Assignment: Write out exactly the lines of the entries below, from the first through the line containing "gains two new", and nothing beyond them.

───── Records for this exercise

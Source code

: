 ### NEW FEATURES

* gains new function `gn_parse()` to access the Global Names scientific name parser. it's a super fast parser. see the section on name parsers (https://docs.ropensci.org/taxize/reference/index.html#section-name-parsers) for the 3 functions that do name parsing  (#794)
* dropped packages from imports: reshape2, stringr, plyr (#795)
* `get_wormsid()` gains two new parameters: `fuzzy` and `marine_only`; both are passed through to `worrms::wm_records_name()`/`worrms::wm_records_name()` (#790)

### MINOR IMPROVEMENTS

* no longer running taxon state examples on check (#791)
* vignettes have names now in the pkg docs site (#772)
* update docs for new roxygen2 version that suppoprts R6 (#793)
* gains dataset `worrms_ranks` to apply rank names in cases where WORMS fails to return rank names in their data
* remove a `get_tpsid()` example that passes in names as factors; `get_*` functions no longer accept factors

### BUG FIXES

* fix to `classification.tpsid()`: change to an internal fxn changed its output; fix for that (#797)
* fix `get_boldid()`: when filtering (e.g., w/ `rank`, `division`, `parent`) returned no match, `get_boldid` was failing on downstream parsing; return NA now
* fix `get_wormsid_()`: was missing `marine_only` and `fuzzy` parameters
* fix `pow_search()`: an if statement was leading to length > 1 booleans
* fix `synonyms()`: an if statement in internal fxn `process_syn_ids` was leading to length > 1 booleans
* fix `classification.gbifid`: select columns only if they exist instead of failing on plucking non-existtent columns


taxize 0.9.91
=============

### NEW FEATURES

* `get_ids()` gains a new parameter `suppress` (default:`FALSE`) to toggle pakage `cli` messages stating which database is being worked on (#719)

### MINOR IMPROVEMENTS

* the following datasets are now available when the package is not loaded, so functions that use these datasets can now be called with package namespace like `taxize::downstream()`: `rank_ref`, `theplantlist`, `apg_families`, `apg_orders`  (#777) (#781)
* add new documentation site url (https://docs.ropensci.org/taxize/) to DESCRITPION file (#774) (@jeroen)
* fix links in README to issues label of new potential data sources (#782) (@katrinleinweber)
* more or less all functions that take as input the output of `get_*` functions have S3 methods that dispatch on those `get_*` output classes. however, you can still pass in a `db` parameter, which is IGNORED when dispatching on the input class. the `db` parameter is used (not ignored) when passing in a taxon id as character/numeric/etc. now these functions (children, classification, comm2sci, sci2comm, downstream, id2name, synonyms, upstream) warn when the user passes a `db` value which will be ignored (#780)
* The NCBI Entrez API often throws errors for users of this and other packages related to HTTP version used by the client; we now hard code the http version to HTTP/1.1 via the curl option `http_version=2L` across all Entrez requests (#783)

──────────

Solution to the problem:
Source code

: ### NEW FEATURES

* gains new function `gn_parse()` to access the Global Names scientific name parser. it's a super fast parser. see the section on name parsers (https://docs.ropensci.org/taxize/reference/index.html#section-name-parsers) for the 3 functions that do name parsing  (#794)
* dropped packages from imports: reshape2, stringr, plyr (#795)
* `get_wormsid()` gains two new parameters: `fuzzy` and `marine_only`; both are passed through to `worrms::wm_records_name()`/`worrms::wm_records_name()` (#790)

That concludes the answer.